> [What to work on] The reply should hold only the lines from the one with "Directory in which" to the one with "CSV VSS Writer", both ends kept, exactly as they appear below, without any pictures.

**** Supplied information ****

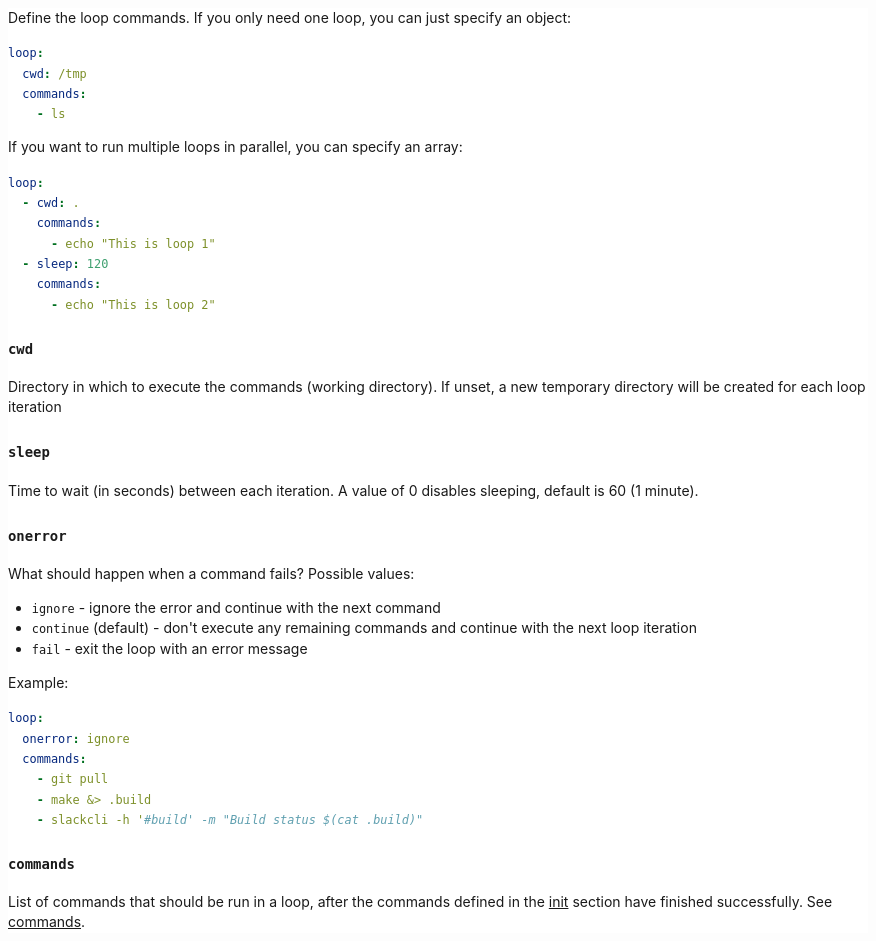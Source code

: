Define the loop commands. If you only need one loop, you can just specify an object:

```yaml
loop:
  cwd: /tmp
  commands:
    - ls
```

If you want to run multiple loops in parallel, you can specify an array:

```yaml
loop:
  - cwd: .
    commands:
      - echo "This is loop 1"
  - sleep: 120
    commands:
      - echo "This is loop 2"
```

### `cwd`

Directory in which to execute the commands (working directory).
If unset, a new temporary directory will be created for each loop iteration

### `sleep`

Time to wait (in seconds) between each iteration.
A value of 0 disables sleeping, default is 60 (1 minute).

### `onerror`

What should happen when a command fails? Possible values:

- `ignore` - ignore the error and continue with the next command
- `continue` (default) - don't execute any remaining commands and continue with the next loop iteration
- `fail` - exit the loop with an error message

Example:

```yaml
loop:
  onerror: ignore
  commands:
    - git pull
    - make &> .build
    - slackcli -h '#build' -m "Build status $(cat .build)"
```

### `commands`

List of commands that should be run in a loop, after the commands
defined in the [init](#init) section have finished successfully.
See [commands](#commands-3).
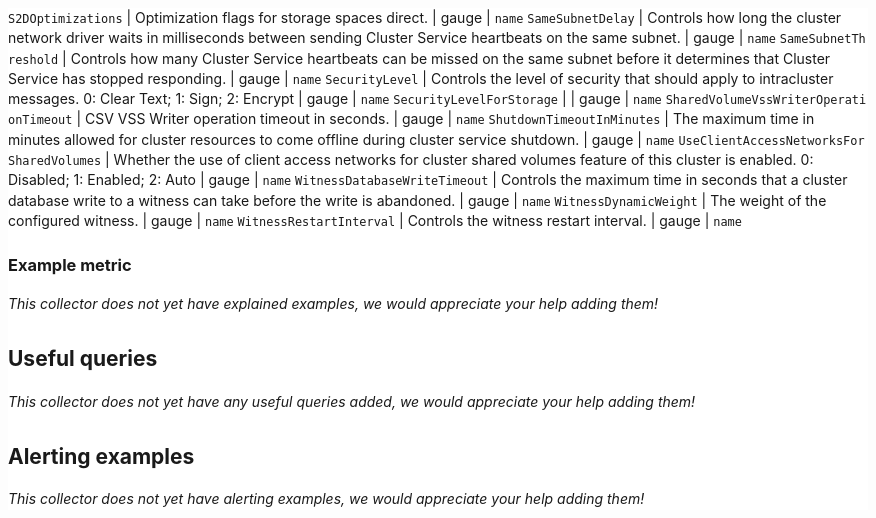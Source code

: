`S2DOptimizations` | Optimization flags for storage spaces direct. | gauge | `name`
`SameSubnetDelay` | Controls how long the cluster network driver waits in milliseconds between sending Cluster Service heartbeats on the same subnet. | gauge | `name`
`SameSubnetThreshold` | Controls how many Cluster Service heartbeats can be missed on the same subnet before it determines that Cluster Service has stopped responding. | gauge | `name`
`SecurityLevel` | Controls the level of security that should apply to intracluster messages. 0: Clear Text; 1: Sign; 2: Encrypt | gauge | `name`
`SecurityLevelForStorage` | | gauge | `name`
`SharedVolumeVssWriterOperationTimeout` | CSV VSS Writer operation timeout in seconds. | gauge | `name`
`ShutdownTimeoutInMinutes` | The maximum time in minutes allowed for cluster resources to come offline during cluster service shutdown. | gauge | `name`
`UseClientAccessNetworksForSharedVolumes` | Whether the use of client access networks for cluster shared volumes feature of this cluster is enabled. 0: Disabled; 1: Enabled; 2: Auto | gauge | `name`
`WitnessDatabaseWriteTimeout` | Controls the maximum time in seconds that a cluster database write to a witness can take before the write is abandoned. | gauge | `name`
`WitnessDynamicWeight` | The weight of the configured witness. | gauge | `name`
`WitnessRestartInterval` | Controls the witness restart interval. | gauge | `name`

### Example metric
_This collector does not yet have explained examples, we would appreciate your help adding them!_

## Useful queries
_This collector does not yet have any useful queries added, we would appreciate your help adding them!_

## Alerting examples
_This collector does not yet have alerting examples, we would appreciate your help adding them!_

****

> [Solution to this exercise]
Directory in which to execute the commands (working directory).
If unset, a new temporary directory will be created for each loop iteration

### `sleep`

Time to wait (in seconds) between each iteration.
A value of 0 disables sleeping, default is 60 (1 minute).

### `onerror`

What should happen when a command fails? Possible values:

- `ignore` - ignore the error and continue with the next command
- `continue` (default) - don't execute any remaining commands and continue with the next loop iteration
- `fail` - exit the loop with an error message

Example:

```yaml
loop:
  onerror: ignore
  commands:
    - git pull
    - make &> .build
    - slackcli -h '#build' -m "Build status $(cat .build)"
```

### `commands`

List of commands that should be run in a loop, after the commands
defined in the [init](#init) section have finished successfully.
See [commands](#commands-3).
Source code

:`S2DOptimizations` | Optimization flags for storage spaces direct. | gauge | `name`
`SameSubnetDelay` | Controls how long the cluster network driver waits in milliseconds between sending Cluster Service heartbeats on the same subnet. | gauge | `name`
`SameSubnetThreshold` | Controls how many Cluster Service heartbeats can be missed on the same subnet before it determines that Cluster Service has stopped responding. | gauge | `name`
`SecurityLevel` | Controls the level of security that should apply to intracluster messages. 0: Clear Text; 1: Sign; 2: Encrypt | gauge | `name`
`SecurityLevelForStorage` | | gauge | `name`
`SharedVolumeVssWriterOperationTimeout` | CSV VSS Writer operation timeout in seconds. | gauge | `name`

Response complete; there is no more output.